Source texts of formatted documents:

◇ ◇ ◇ ◇ ◇ ◇ ◇

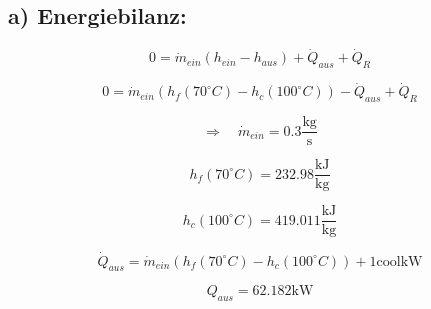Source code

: \subsection*{a) Energiebilanz:}

\[
0 = \dot{m}_{ein} (h_{ein} - h_{aus}) + \dot{Q}_{aus} + \dot{Q}_R
\]

\[
0 = \dot{m}_{ein} \left( h_f(70^\circ C) - h_c(100^\circ C) \right) - \dot{Q}_{aus} + \dot{Q}_R
\]

\[
\Rightarrow \quad \dot{m}_{ein} = 0.3 \frac{\text{kg}}{\text{s}}
\]

\[
h_f(70^\circ C) = 232.98 \frac{\text{kJ}}{\text{kg}}
\]

\[
h_c(100^\circ C) = 419.011 \frac{\text{kJ}}{\text{kg}}
\]

\[
\dot{Q}_{aus} = \dot{m}_{ein} \left( h_f(70^\circ C) - h_c(100^\circ C) \right) + 1 \text{cool} \text{kW}
\]

\[
Q_{aus} = 62.182 \text{kW}
\]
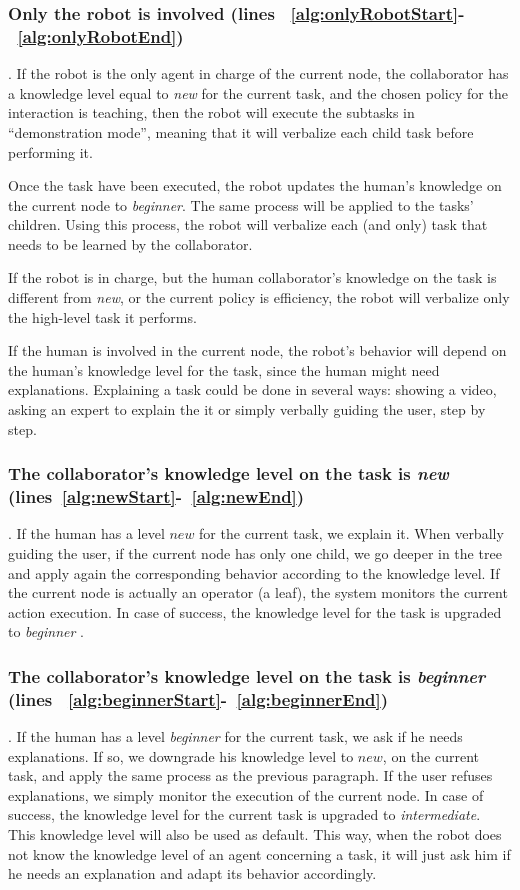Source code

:\subsubsection{Only the robot is involved (lines ~\ref{alg:onlyRobotStart}-~\ref{alg:onlyRobotEnd})}.
If the robot is the only agent in charge of the current node, the collaborator has a knowledge level equal to \textit{new} for the current task,
and the chosen policy for the interaction is teaching, then the robot will execute the subtasks in ``demonstration mode'', meaning that it will verbalize each child task before performing it.

Once the task have been executed, the robot updates the human's knowledge on the current node to \textit{beginner}. The same process will be applied to the tasks' children.  Using this process, the robot will verbalize each (and only) task that needs to be learned by the collaborator.

If the robot is in charge, but the human collaborator's knowledge on the task is different from \textit{new}, or the current policy is efficiency, the robot will verbalize only the high-level task it performs.


If the human is involved in the current node, the robot's behavior will depend on the human's knowledge level for the task, since the human might need explanations.  Explaining a task could be done in several ways: showing a video, asking an expert to explain the it or simply verbally guiding the user, step by step. 
\subsubsection{The collaborator's knowledge level on the task is \textit{new} (lines~\ref{alg:newStart}-~\ref{alg:newEnd})}. If the human has a level $new$ for the current task, we explain it.
When verbally guiding the user, if the current node has only one child, we  go deeper in the tree and apply again the corresponding behavior according to the knowledge level. If the current node is actually an operator (a leaf), the system monitors the current action execution. In case of success, the knowledge level for the task is upgraded to \textit{beginner} .

\subsubsection{The collaborator's knowledge level on the task is \textit{beginner} (lines ~\ref{alg:beginnerStart}-~\ref{alg:beginnerEnd})}. If the human has a level \textit{beginner} for the current task, we ask if he needs explanations. If so, we downgrade his knowledge level to $new$, on the current task, and apply the same process as the previous paragraph. If the user refuses explanations, we simply monitor the execution of the current node. In case of success, the knowledge level for the current task is upgraded to \textit{intermediate}. This knowledge level will also be used as default. This way, when the robot does not know the knowledge level of an agent concerning a task, it will just ask him if he needs an explanation and adapt its behavior accordingly.

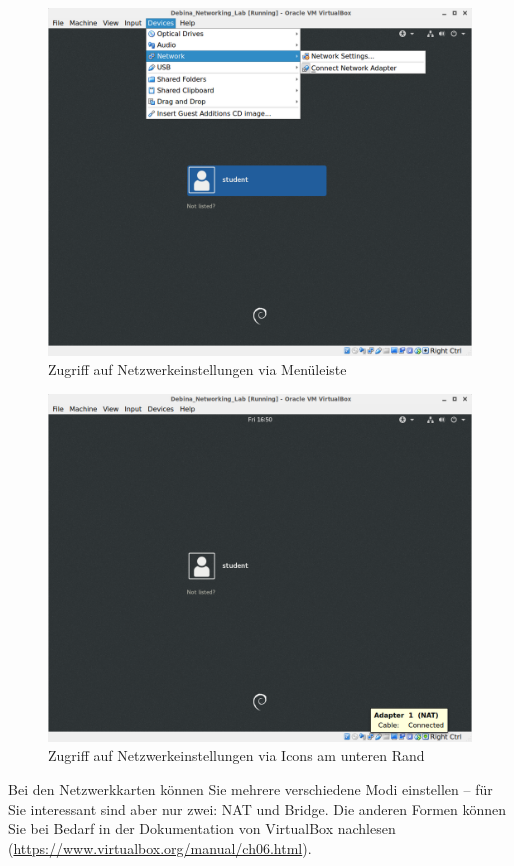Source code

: \documentclass[paper=a4,fontsize=11pt]{scrartcl}%
\numberwithin{equation}{section}
\begin{document}
\begin{figure}[H]
\centering
\includegraphics[scale=0.4]{vbox3}
\caption{Zugriff auf Netzwerkeinstellungen via Menüleiste}
\label{vbox3}
\end{figure}
\begin{figure}[H]
\centering
\includegraphics[scale=0.4]{vbox4}
\caption{Zugriff auf Netzwerkeinstellungen via Icons am unteren Rand}
\label{vbox4}
\end{figure}
Bei den Netzwerkkarten können Sie mehrere verschiedene Modi einstellen -- für Sie interessant sind aber nur zwei: NAT und Bridge. Die anderen Formen können Sie bei Bedarf in der Dokumentation von VirtualBox nachlesen (\url{https://www.virtualbox.org/manual/ch06.html}).
\end{document}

◇ ◇ ◇ ◇ ◇ ◇ ◇

> [Exercise details]
Where the string "circ" appears in a line of the entries above, return that line.

> [Exercise result]
0 = \dot{m}_{ein} \left( h_f(70^\circ C) - h_c(100^\circ C) \right) - \dot{Q}_{aus} + \dot{Q}_R
h_f(70^\circ C) = 232.98 \frac{\text{kJ}}{\text{kg}}
h_c(100^\circ C) = 419.011 \frac{\text{kJ}}{\text{kg}}
\dot{Q}_{aus} = \dot{m}_{ein} \left( h_f(70^\circ C) - h_c(100^\circ C) \right) + 1 \text{cool} \text{kW}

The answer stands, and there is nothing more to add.